▶ **EXERCISE DESCRIPTION**:
Filter the material, keeping only lines with the word "item".

▶ **RECORD EXTRACTS**:
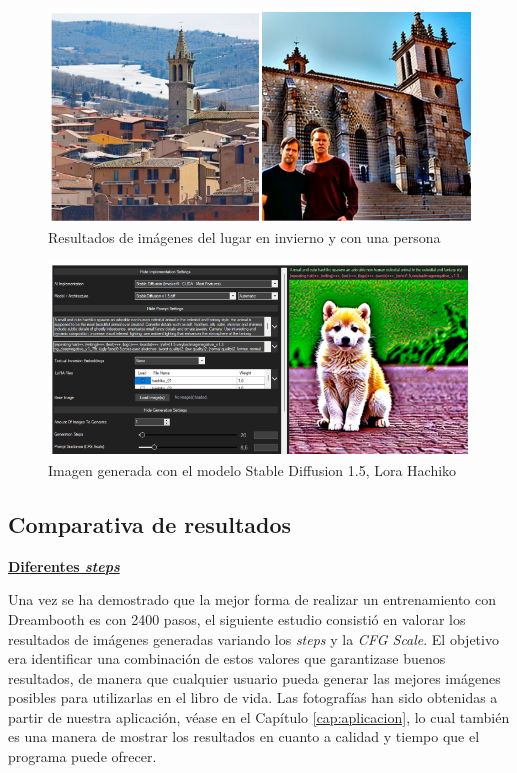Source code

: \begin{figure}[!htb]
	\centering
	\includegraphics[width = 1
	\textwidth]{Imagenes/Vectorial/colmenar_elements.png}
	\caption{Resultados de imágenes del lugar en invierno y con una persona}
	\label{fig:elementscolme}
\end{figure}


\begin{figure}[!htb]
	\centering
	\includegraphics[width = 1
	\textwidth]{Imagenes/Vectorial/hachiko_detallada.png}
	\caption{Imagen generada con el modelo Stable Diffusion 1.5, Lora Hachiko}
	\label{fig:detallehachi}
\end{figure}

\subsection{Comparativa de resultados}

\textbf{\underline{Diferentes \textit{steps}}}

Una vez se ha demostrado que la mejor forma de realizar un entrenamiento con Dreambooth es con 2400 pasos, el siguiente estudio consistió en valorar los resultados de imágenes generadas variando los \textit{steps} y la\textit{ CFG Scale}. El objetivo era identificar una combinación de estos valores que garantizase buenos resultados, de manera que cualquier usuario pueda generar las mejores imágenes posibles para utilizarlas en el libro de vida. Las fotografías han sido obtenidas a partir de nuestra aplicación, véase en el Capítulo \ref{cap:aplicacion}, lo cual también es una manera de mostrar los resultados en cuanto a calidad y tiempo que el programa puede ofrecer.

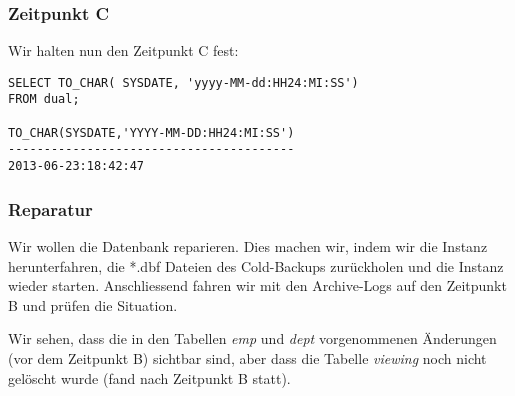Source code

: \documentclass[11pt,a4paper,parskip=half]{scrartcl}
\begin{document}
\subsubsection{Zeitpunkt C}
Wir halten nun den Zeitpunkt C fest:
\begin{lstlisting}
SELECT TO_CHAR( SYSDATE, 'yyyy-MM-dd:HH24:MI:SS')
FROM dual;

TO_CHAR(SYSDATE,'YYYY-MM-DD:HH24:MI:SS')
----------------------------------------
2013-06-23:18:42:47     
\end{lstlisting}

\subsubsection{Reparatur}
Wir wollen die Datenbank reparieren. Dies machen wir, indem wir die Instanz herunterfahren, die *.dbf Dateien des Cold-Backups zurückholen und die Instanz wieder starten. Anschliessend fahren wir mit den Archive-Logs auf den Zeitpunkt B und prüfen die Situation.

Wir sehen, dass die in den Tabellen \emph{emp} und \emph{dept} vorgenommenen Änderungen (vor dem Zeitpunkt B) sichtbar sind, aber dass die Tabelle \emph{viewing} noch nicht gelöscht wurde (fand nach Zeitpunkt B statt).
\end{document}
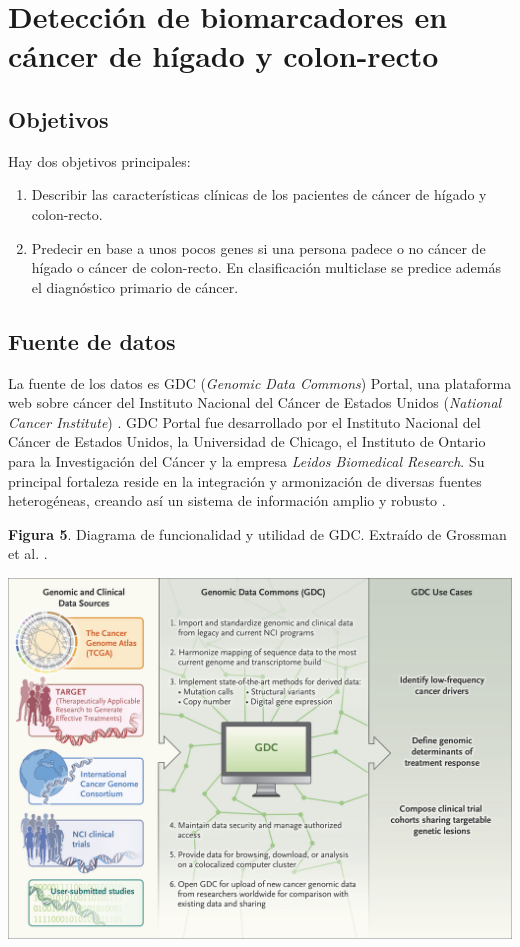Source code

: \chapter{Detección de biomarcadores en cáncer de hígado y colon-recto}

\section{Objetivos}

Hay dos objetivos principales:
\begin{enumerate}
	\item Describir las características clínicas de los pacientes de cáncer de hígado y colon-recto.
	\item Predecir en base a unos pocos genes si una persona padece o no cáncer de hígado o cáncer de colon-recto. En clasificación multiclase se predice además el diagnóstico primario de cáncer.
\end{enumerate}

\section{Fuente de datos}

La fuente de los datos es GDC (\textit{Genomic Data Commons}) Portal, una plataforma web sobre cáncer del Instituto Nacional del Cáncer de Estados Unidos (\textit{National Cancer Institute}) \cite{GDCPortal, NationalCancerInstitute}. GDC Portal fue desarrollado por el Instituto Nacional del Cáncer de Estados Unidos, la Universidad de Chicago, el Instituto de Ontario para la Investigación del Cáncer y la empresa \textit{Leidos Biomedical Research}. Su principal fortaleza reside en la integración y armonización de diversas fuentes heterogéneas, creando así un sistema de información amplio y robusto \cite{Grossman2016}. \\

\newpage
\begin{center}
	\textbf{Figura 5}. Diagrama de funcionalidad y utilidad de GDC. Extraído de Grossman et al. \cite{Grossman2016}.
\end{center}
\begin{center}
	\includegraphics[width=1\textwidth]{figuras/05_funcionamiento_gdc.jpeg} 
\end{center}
==
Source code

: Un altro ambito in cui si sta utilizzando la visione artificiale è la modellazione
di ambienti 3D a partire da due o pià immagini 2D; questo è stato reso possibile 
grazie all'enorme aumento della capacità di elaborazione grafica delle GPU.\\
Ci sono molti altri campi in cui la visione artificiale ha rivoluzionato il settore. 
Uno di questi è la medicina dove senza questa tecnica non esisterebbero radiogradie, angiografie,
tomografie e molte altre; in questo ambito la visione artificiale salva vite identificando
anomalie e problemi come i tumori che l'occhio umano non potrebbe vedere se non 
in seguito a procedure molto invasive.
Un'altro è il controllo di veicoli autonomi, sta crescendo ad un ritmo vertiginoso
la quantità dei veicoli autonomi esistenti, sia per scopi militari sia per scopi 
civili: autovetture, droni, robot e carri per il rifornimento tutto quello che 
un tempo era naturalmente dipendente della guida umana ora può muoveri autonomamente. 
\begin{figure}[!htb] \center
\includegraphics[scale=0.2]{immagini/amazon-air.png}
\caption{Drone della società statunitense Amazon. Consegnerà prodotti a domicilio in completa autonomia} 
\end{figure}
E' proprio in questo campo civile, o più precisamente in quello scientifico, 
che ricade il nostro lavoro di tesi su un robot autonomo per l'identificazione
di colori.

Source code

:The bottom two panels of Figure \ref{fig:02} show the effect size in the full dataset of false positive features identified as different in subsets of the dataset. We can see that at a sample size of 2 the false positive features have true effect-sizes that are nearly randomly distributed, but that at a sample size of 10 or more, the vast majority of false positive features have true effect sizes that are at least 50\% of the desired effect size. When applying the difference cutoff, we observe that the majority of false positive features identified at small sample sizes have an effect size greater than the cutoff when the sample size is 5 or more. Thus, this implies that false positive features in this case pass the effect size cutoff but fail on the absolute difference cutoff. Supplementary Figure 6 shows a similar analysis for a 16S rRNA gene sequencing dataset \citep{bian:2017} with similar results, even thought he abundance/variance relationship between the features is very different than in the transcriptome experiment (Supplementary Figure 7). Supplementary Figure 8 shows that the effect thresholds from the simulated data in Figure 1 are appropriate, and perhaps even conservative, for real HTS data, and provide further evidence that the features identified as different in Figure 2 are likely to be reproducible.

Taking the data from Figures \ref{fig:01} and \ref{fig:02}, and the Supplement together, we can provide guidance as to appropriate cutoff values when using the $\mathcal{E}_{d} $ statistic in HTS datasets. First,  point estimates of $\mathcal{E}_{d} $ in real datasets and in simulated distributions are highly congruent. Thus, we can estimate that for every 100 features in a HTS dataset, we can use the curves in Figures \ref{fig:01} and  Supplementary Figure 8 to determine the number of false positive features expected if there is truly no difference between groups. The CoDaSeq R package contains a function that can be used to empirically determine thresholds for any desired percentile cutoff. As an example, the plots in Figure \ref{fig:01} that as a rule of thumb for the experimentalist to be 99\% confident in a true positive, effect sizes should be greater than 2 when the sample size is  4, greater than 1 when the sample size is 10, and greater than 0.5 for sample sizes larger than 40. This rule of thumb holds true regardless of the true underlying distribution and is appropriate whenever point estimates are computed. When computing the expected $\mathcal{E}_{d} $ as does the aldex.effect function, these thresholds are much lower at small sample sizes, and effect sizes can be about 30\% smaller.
==
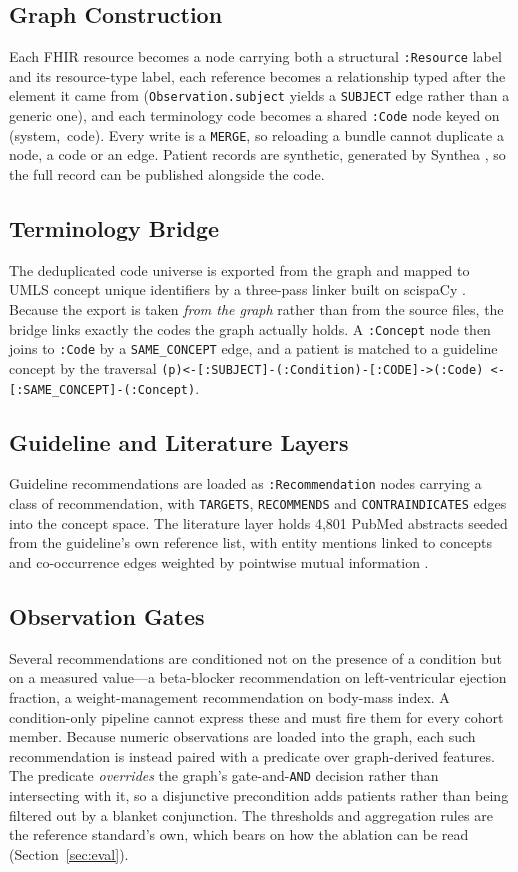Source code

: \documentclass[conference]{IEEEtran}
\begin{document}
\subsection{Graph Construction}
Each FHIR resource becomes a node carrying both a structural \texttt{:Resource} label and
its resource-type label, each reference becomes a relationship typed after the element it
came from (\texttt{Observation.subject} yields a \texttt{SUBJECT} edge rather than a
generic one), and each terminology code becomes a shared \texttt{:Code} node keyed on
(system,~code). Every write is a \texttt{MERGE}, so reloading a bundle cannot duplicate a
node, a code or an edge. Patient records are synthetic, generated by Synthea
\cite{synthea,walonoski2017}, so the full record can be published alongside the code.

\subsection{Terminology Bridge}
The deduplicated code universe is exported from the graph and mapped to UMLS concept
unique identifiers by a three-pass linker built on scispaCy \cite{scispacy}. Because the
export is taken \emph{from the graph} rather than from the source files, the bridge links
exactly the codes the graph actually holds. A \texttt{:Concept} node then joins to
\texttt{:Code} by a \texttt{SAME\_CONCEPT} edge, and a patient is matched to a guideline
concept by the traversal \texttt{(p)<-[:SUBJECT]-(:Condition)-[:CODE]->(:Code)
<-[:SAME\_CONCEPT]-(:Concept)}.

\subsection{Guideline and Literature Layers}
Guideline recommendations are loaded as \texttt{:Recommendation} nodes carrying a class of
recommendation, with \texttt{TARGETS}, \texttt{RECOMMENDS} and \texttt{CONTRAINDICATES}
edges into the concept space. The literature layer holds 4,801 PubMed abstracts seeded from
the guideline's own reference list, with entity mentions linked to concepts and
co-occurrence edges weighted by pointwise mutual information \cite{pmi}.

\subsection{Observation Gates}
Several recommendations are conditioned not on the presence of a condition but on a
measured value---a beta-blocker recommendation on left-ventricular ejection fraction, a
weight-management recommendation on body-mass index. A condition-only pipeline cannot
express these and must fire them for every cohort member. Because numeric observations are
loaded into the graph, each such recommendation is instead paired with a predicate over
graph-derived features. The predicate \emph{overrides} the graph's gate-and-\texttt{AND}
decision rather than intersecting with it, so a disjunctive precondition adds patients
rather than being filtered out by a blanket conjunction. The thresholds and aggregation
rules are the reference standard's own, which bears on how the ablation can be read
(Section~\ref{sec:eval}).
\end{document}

▶ **OUTPUT FOR THIS TASK**:
	\item Describir las características clínicas de los pacientes de cáncer de hígado y colon-recto.
	\item Predecir en base a unos pocos genes si una persona padece o no cáncer de hígado o cáncer de colon-recto. En clasificación multiclase se predice además el diagnóstico primario de cáncer.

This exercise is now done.